The Turks seemed to concentrate on the lighters more than on the River Clyde, and it was on the lighters and on the reef that the greatest number of dead and wounded lay, of course many fell into the water and were drowned. We were literally standing in blood. For an hour we held on and thinking I could be more use elsewhere I asked Williams if he could hang on without me but he said he was nearly done and couldn’t.
Just then a 6in shell fell alongside us (I have it in my field at home). Williams said to me ‘what ever is that’. I told him and almost immediately I heard a thud and looked round and Williams said ‘a shell has hit me’. I caught hold of him and, as I couldn’t let him drown, I tried to get him on to the lighter and then, for the first time, I saw Drewry, who with somebody else helped me and I remember no more till I found myself stripped in my cabin in blankets …
With the hopper stranded and a magnet for Turkish bullets, Drewry had ordered Samson to take cover while he leapt overboard and waded ashore where he met a wounded soldier. The young midshipman wrote:
I and another soldier from a boat tried to carry him ashore but he was again shot in our arms, his neck in two pieces nearly, so we left him and I ran along the beach towards the spit.
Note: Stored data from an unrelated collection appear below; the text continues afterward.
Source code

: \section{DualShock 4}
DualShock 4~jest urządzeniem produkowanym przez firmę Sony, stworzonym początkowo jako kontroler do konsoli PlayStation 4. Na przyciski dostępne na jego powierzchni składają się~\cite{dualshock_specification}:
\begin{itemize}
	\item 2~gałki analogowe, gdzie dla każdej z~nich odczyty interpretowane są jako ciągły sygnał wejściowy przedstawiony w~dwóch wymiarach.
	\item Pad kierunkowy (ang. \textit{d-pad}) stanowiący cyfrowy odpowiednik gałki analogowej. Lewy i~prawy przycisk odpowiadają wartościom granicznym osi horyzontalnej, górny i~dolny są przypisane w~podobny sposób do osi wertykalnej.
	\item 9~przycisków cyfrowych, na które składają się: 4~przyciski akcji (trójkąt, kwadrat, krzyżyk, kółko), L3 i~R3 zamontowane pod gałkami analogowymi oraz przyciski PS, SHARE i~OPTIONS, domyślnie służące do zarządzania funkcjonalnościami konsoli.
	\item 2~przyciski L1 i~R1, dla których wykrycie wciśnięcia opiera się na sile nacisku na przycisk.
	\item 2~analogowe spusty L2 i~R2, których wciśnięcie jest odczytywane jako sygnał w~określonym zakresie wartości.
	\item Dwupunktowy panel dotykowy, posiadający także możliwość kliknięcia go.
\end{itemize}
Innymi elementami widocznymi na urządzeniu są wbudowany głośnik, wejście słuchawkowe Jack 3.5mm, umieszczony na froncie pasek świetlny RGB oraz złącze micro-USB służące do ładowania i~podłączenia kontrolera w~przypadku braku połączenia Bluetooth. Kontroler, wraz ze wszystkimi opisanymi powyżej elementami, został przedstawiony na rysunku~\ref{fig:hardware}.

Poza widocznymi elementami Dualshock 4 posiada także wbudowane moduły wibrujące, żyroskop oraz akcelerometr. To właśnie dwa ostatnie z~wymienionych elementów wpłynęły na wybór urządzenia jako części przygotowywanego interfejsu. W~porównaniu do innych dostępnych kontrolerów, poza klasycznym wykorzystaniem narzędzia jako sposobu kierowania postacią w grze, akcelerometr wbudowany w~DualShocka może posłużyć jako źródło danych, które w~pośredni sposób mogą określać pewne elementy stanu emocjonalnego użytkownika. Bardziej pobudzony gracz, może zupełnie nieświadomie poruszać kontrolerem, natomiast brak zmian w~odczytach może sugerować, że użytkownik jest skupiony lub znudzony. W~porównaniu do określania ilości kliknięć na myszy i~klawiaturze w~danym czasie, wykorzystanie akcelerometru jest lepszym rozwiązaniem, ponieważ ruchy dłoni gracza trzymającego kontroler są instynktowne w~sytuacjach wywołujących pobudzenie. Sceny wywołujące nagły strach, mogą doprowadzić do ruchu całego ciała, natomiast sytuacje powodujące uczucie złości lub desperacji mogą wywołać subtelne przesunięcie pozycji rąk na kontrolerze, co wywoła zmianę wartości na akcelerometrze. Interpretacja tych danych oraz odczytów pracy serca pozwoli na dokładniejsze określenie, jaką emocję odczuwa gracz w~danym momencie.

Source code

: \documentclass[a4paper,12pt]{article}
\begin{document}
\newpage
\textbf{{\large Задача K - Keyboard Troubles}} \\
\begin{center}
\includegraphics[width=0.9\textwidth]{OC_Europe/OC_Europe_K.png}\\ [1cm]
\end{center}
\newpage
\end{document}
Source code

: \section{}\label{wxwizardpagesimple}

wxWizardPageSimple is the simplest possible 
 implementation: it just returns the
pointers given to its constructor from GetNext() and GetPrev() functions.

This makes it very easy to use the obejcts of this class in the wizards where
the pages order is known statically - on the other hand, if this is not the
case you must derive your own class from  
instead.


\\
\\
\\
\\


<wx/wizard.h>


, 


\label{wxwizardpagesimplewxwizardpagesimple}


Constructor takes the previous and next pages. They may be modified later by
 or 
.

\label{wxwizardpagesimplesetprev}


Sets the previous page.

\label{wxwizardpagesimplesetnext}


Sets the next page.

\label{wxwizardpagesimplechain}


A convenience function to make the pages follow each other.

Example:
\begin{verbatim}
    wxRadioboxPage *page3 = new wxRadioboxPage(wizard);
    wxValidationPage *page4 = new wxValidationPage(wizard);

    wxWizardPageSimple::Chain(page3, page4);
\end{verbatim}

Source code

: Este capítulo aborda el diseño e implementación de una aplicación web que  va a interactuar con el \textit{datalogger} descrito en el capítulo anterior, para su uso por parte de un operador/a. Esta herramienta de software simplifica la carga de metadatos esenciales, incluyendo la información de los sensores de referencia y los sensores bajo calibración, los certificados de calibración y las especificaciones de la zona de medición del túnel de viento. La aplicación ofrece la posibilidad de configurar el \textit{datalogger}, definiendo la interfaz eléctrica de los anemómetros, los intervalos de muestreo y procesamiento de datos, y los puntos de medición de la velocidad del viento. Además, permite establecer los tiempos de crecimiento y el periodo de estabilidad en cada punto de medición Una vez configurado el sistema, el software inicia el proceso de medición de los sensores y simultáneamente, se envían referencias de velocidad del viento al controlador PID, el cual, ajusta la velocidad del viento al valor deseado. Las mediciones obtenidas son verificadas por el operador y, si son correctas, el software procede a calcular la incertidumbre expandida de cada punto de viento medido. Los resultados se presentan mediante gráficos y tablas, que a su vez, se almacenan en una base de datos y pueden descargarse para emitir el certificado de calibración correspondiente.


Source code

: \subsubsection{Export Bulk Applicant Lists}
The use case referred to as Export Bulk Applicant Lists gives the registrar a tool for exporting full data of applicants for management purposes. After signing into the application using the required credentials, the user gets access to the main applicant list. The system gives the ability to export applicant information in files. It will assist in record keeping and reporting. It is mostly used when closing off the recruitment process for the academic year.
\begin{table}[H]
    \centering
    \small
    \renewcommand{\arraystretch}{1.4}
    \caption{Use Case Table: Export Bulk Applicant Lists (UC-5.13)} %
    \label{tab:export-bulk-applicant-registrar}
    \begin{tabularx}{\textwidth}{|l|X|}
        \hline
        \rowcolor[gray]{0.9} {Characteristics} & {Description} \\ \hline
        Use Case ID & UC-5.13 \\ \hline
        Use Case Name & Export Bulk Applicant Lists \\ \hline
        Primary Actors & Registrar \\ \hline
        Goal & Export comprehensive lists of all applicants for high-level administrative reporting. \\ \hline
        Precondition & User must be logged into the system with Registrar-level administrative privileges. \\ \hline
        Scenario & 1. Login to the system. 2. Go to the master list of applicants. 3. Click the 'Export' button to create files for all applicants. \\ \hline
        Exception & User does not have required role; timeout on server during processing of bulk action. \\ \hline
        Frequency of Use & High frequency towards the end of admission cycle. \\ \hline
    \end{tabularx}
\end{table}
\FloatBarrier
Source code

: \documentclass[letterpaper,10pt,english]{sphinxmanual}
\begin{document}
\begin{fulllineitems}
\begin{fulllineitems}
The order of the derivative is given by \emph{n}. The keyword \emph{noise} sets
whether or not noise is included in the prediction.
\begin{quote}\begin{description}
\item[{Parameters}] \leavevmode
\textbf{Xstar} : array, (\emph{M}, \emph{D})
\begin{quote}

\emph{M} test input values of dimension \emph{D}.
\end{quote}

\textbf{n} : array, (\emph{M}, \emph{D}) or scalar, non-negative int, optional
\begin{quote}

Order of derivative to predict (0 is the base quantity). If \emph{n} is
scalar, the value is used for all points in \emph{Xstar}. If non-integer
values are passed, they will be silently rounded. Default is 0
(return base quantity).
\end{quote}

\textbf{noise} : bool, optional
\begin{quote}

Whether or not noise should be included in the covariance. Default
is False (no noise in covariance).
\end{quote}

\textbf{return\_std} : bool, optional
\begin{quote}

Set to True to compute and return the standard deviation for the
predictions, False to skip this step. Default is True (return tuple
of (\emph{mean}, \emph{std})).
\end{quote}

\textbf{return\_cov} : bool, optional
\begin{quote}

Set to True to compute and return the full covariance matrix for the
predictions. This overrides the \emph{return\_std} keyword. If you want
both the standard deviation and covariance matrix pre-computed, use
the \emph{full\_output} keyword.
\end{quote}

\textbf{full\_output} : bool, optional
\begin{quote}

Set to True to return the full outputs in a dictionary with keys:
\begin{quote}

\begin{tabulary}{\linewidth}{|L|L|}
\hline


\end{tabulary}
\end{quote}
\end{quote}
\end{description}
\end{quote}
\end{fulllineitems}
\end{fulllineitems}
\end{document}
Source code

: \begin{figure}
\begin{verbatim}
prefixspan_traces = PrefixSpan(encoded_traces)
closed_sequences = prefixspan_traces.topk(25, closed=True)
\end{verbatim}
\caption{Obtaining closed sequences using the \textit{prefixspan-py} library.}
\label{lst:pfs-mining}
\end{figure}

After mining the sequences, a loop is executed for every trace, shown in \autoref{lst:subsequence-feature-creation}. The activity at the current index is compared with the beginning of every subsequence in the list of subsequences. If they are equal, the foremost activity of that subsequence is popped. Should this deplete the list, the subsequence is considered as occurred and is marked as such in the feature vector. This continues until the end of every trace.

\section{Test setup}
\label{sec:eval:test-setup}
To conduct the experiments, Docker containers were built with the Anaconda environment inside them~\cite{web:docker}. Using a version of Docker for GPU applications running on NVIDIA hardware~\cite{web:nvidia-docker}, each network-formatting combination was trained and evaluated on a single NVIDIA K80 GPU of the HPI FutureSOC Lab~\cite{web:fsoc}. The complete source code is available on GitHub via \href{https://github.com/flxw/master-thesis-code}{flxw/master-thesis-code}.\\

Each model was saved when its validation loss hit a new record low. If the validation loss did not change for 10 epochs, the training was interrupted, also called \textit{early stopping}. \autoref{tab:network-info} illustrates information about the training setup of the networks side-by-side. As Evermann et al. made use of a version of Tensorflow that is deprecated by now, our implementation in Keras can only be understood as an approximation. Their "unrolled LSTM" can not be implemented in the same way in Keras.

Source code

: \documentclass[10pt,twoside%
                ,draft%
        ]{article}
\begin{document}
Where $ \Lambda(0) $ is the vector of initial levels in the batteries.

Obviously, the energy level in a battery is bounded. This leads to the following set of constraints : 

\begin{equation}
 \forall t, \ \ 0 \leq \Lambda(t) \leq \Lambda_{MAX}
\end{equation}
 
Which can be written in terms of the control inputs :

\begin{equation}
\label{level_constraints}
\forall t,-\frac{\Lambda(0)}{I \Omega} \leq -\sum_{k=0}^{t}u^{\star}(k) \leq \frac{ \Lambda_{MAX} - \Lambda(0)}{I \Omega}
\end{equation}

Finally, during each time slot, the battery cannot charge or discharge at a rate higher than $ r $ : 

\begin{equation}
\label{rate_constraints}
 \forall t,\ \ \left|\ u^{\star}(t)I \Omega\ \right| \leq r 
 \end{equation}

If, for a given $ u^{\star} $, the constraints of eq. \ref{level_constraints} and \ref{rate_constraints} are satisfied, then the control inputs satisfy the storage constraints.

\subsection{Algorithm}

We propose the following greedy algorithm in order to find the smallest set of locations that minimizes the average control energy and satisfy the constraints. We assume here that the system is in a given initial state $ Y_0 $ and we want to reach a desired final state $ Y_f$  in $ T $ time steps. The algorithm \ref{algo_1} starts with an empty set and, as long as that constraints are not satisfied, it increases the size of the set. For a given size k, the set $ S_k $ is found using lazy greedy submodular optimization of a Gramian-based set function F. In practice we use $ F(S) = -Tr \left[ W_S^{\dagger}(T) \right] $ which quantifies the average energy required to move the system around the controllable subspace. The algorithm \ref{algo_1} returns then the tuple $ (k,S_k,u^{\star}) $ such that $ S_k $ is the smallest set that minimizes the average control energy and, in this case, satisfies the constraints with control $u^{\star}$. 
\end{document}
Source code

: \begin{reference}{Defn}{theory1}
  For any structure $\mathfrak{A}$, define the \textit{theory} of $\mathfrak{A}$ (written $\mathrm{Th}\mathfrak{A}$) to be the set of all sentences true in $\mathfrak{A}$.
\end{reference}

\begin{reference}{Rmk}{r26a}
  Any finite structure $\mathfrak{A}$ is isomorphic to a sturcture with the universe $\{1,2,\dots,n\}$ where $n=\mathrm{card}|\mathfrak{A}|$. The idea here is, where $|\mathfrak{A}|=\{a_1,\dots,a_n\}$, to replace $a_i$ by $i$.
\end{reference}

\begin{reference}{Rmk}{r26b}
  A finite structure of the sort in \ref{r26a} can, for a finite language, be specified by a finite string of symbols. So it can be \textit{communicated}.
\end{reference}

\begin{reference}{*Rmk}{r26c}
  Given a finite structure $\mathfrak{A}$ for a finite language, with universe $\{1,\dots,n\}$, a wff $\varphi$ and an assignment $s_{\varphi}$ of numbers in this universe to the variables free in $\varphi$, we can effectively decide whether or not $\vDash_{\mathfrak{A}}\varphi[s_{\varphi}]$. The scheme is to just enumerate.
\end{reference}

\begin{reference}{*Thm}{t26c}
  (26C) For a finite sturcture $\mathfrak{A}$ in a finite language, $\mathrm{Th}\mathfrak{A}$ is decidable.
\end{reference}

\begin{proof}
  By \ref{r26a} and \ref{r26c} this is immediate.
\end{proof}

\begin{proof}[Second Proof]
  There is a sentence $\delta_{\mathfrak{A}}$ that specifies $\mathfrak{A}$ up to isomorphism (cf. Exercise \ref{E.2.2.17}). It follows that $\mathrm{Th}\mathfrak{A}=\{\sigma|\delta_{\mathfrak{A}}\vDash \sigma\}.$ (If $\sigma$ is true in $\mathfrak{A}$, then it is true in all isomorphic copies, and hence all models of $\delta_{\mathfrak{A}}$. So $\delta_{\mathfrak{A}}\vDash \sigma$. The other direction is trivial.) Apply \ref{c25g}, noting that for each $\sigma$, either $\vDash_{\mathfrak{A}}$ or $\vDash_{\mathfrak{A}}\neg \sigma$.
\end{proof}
I threw away my revolver, coat and hat and waded out to the captain. He was in the water with a man named Williams, wading and towing the lighters towards the spit. I gave a pull for a few minutes and then climbed aboard the lighters and got the brows lowered onto the lighter. The captain sang out for more rope, so I went on board and brought a rope down with the help of a man called Ellard. As we reached the end of the lighters the captain was wading towards us carrying Williams. We pulled him onto the lighters and Ellard carried him on board the ship on his shoulders … Williams was dead however.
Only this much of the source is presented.